39. Overall, I find that the plaintiff’s past and current symptoms as described were caused, or were substantially caused by the accident the subject matter of these proceedings. The plaintiff did not have these symptoms before this accident and that it would be unrealistic to ignore the temporal relationship between the accident and the onset, and indeed persistence to date, of these symptoms. It would be reasonable to award the plaintiff €35,000 general damages for pain and suffering to date.
General Damages for future pain and suffering
40. I find that the general trajectory is in favour of continued improvement. If the plaintiff engages in further physiotherapy, and in fitness and conditioning exercising, there is every prospect that she will continue to improve such that her future symptoms are likely to be intermittent and reasonably mild, albeit undoubtedly unpleasant and, at times, upsetting.
41. Assessing the appropriate level of compensation for these future symptoms is extremely difficult as it involves a number of imponderable factors. Although I accept that this accident did accelerate the onset of symptoms, one simply cannot know how the plaintiff would have progressed but for this accident. Mr. Mangan repeatedly stated that it was not possible to assess what would have happened to the plaintiff’s cervical spine in the absence of the accident of February 2016. Specifically, he could not say on the balance of probabilities, that were it not for this accident, the plaintiff would currently be asymptomatic, still less that she would be asymptomatic in the future. Nor did Mr. Mangan state that the plaintiff’s future symptoms would necessarily be substantially less were it not for the accident. He very fairly said that there was no scientific basis to distinguish between symptomology attributable to underlying pre-existing degeneration and that attributable to exacerbation of that degeneration by the accident. He said that this would be mere guesswork. Professor Masterson’s view, on the other hand, was that any symptoms experienced by the plaintiff beyond the short term were unrelated.

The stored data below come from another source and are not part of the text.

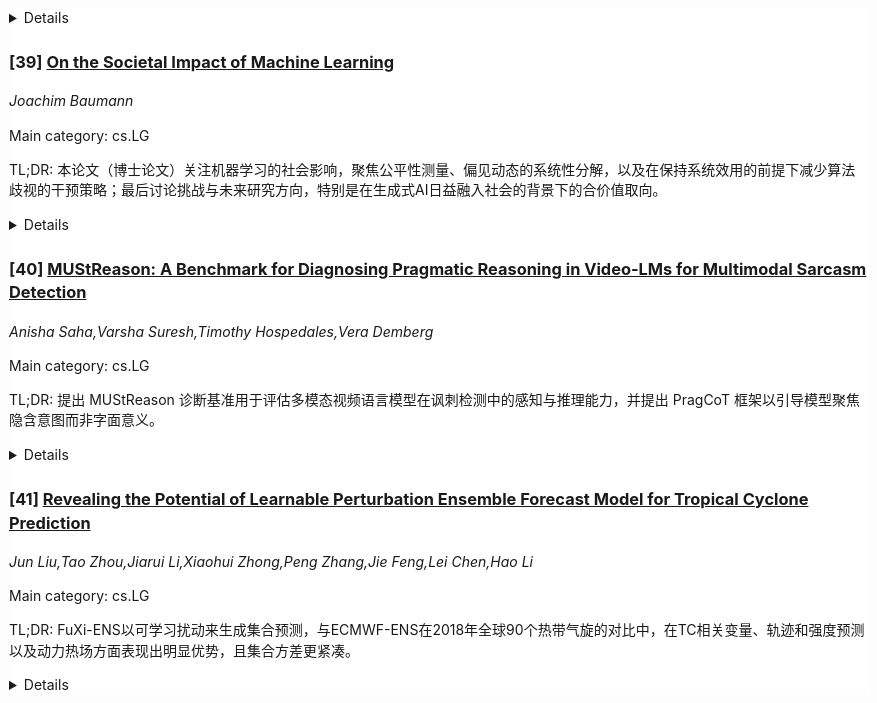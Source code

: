<details><summary>Details</summary></details>


### [39] [On the Societal Impact of Machine Learning](https://arxiv.org/abs/2510.23693)
*Joachim Baumann*

Main category: cs.LG

TL;DR: 本论文（博士论文）关注机器学习的社会影响，聚焦公平性测量、偏见动态的系统性分解，以及在保持系统效用的前提下减少算法歧视的干预策略；最后讨论挑战与未来研究方向，特别是在生成式AI日益融入社会的背景下的合价值取向。


<details><summary>Details</summary></details>


### [40] [MUStReason: A Benchmark for Diagnosing Pragmatic Reasoning in Video-LMs for Multimodal Sarcasm Detection](https://arxiv.org/abs/2510.23727)
*Anisha Saha,Varsha Suresh,Timothy Hospedales,Vera Demberg*

Main category: cs.LG

TL;DR: 提出 MUStReason 诊断基准用于评估多模态视频语言模型在讽刺检测中的感知与推理能力，并提出 PragCoT 框架以引导模型聚焦隐含意图而非字面意义。


<details><summary>Details</summary></details>


### [41] [Revealing the Potential of Learnable Perturbation Ensemble Forecast Model for Tropical Cyclone Prediction](https://arxiv.org/abs/2510.23794)
*Jun Liu,Tao Zhou,Jiarui Li,Xiaohui Zhong,Peng Zhang,Jie Feng,Lei Chen,Hao Li*

Main category: cs.LG

TL;DR:  FuXi-ENS以可学习扰动来生成集合预测，与ECMWF-ENS在2018年全球90个热带气旋的对比中，在TC相关变量、轨迹和强度预测以及动力热场方面表现出明显优势，且集合方差更紧凑。


<details><summary>Details</summary></details>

42. If the court were to be satisfied, on the balance of probabilities that the plaintiff’s likely future symptoms, which it seems she will suffer indefinitely but which I find will be reasonably mild and intermittent, were wholly caused by the accident the subject matter of these proceedings, then I would have been inclined to award a figure of perhaps €40,000 for future general damages. However, the plaintiff bears the burden of demonstrating that such future symptoms were caused by this accident and Mr. Mangan was just prepared to be drawn on this issue. Therefore, bearing in mind the uncertainties outlined above, and doing the best that I can, I will award half of that figure, being €20,000.
43. Overall, I will award the plaintiff general damages in the amount of €55,000 together with agreed special damages of €340.